*** Opening of DATA FOR REVIEW ***
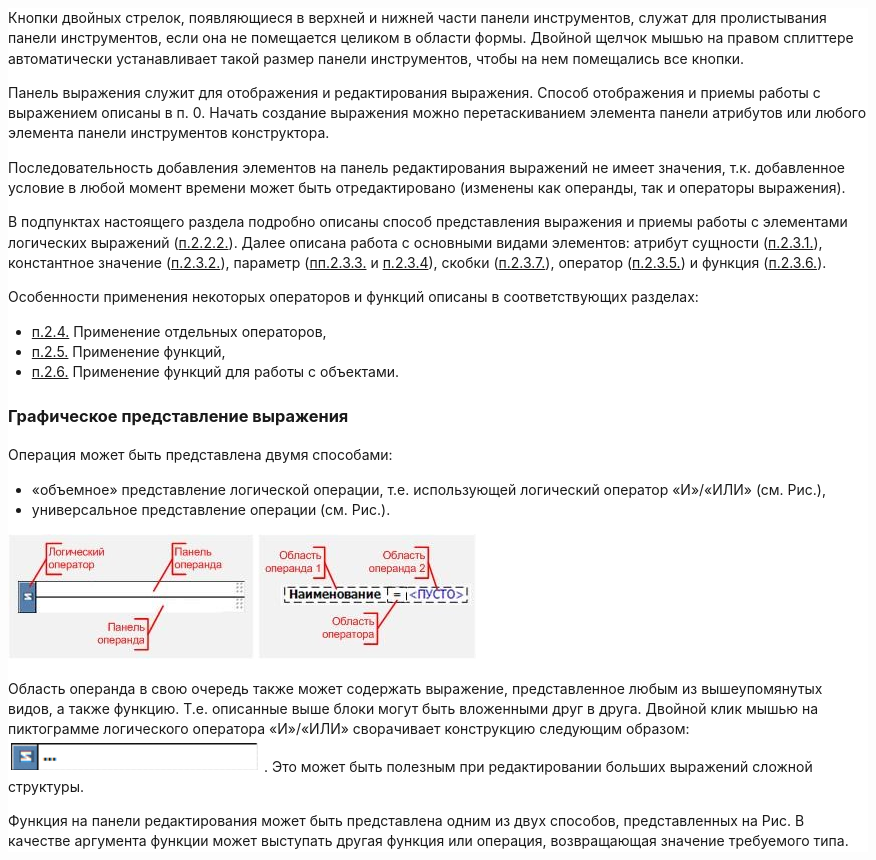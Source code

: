 Кнопки двойных стрелок, появляющиеся в верхней и нижней части панели инструментов, служат для пролистывания панели инструментов, если она не помещается целиком в области формы. Двойной щелчок мышью на правом сплиттере автоматически устанавливает такой размер панели инструментов, чтобы на нем помещались все кнопки.

Панель выражения служит для отображения и редактирования выражения. Способ отображения и приемы работы с выражением описаны в п. 0. Начать создание выражения можно перетаскиванием элемента панели атрибутов или любого элемента панели инструментов конструктора.

Последовательность добавления элементов на панель редактирования выражений не имеет значения, т.к. добавленное условие в любой момент времени может быть отредактировано (изменены как операнды, так и операторы выражения).

В подпунктах настоящего раздела подробно описаны способ представления выражения и приемы работы с элементами логических выражений ([п.2.2.2.](#g31)). Далее описана работа с основными видами элементов: атрибут сущности ([п.2.3.1.](#g5)), константное значение ([п.2.3.2.](#g6)), параметр ([пп.2.3.3.](#g7) и [п.2.3.4](#g8)), скобки ([п.2.3.7.](#g14)), оператор ([п.2.3.5.](#g32)) и функция ([п.2.3.6.](#g33)).

Особенности применения некоторых операторов и функций описаны в соответствующих разделах:
* 	[п.2.4.](#g34) Применение отдельных операторов,
* 	[п.2.5.](#g35) Применение функций,
* 	[п.2.6.](#g29) Применение функций для работы с объектами.

<a name="g31"></a>
### Графическое представление выражения

Операция может быть представлена двумя способами:
* 	«объемное» представление логической операции, т.е. использующей логический оператор «И»/«ИЛИ» (см. Рис.),
* 	универсальное представление операции (см. Рис.).

![38](/uploads/000003/38.jpg "38")  ![39](/uploads/000003/39.jpg "39")

Область операнда в свою очередь также может содержать выражение, представленное любым из вышеупомянутых видов, а также функцию. Т.е. описанные выше блоки могут быть вложенными друг в друга. Двойной клик мышью на пиктограмме логического оператора «И»/«ИЛИ» сворачивает конструкцию следующим образом: ![40](/uploads/000003/40.png "40") . Это может быть полезным при редактировании больших выражений сложной структуры.

Функция на панели редактирования может быть представлена одним из двух способов, представленных на Рис. В качестве аргумента функции может выступать другая функция или операция, возвращающая значение требуемого типа.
*** Close of DATA FOR REVIEW ***
**ABOUT THIS EXERCISE**
Once you have checked each line above for the string "операции", state how many lines contain it and add nothing more.

**TASK OUTPUT**
2